[Opening DATA TO PROCESS section]

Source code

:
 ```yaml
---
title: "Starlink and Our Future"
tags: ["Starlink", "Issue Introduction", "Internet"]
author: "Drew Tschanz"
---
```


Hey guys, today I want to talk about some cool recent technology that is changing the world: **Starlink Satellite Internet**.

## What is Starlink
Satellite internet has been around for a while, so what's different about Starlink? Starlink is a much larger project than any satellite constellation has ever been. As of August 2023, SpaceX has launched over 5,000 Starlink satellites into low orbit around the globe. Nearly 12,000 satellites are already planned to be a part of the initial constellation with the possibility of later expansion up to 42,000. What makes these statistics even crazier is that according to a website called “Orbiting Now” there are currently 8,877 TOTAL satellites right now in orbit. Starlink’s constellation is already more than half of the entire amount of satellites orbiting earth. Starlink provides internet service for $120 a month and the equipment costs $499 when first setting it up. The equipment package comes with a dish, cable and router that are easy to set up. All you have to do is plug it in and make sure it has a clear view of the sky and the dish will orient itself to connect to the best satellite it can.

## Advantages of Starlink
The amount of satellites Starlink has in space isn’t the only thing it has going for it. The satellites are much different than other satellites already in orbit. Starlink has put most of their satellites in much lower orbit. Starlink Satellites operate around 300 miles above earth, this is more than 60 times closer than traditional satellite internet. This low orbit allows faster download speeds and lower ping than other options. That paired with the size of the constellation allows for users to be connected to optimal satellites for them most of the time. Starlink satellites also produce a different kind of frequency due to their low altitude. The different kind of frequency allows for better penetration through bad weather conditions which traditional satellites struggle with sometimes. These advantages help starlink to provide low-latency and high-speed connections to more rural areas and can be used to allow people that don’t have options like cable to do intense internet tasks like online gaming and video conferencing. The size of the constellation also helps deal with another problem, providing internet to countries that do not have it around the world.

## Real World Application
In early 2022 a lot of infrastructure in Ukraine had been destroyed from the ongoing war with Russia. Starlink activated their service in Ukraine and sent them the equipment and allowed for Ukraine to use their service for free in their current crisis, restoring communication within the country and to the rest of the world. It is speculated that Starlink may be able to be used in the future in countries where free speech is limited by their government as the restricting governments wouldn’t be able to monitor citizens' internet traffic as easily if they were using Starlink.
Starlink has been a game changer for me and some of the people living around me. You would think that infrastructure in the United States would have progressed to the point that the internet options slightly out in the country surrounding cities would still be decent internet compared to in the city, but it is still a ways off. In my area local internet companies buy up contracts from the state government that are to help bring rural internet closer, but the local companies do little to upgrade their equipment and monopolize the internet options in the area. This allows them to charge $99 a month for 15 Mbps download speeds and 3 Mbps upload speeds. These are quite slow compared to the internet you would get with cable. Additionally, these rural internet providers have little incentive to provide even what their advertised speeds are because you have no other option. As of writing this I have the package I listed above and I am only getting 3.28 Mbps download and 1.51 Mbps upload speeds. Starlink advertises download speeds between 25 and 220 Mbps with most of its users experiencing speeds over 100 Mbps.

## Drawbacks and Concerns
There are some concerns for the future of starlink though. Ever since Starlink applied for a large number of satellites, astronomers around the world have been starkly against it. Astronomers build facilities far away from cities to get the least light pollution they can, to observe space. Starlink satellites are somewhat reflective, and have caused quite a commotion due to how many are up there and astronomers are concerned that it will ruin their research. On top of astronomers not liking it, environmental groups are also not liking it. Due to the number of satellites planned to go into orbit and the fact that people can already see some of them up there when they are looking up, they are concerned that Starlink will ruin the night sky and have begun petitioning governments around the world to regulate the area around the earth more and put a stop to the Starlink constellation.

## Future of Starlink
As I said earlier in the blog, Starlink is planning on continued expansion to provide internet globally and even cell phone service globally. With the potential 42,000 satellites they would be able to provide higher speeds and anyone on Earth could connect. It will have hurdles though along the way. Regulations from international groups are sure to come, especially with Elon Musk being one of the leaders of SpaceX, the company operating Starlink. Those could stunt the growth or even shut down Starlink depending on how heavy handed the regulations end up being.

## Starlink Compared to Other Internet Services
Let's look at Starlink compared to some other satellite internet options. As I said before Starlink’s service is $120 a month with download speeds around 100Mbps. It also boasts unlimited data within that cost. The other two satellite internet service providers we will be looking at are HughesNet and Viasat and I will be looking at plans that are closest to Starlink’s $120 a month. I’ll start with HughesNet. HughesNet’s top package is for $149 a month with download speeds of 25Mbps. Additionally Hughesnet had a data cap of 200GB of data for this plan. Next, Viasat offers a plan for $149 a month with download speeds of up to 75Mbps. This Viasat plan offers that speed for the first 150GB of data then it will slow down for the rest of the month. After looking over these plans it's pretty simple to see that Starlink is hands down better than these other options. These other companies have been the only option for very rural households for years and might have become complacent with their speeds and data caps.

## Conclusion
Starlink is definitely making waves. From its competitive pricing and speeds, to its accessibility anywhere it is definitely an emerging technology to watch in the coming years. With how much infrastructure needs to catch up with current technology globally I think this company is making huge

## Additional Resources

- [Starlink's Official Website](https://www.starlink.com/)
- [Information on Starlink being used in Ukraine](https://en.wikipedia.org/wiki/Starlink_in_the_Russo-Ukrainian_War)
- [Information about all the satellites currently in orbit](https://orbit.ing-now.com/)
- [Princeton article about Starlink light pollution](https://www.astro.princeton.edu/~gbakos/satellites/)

[Closing DATA TO PROCESS section]

**YOUR OBJECTIVE**
For each line in the entries that contains the string "SpaceX", make a copy.

**RESULT BELOW**
Satellite internet has been around for a while, so what's different about Starlink? Starlink is a much larger project than any satellite constellation has ever been. As of August 2023, SpaceX has launched over 5,000 Starlink satellites into low orbit around the globe. Nearly 12,000 satellites are already planned to be a part of the initial constellation with the possibility of later expansion up to 42,000. What makes these statistics even crazier is that according to a website called “Orbiting Now” there are currently 8,877 TOTAL satellites right now in orbit. Starlink’s constellation is already more than half of the entire amount of satellites orbiting earth. Starlink provides internet service for $120 a month and the equipment costs $499 when first setting it up. The equipment package comes with a dish, cable and router that are easy to set up. All you have to do is plug it in and make sure it has a clear view of the sky and the dish will orient itself to connect to the best satellite it can.
As I said earlier in the blog, Starlink is planning on continued expansion to provide internet globally and even cell phone service globally. With the potential 42,000 satellites they would be able to provide higher speeds and anyone on Earth could connect. It will have hurdles though along the way. Regulations from international groups are sure to come, especially with Elon Musk being one of the leaders of SpaceX, the company operating Starlink. Those could stunt the growth or even shut down Starlink depending on how heavy handed the regulations end up being.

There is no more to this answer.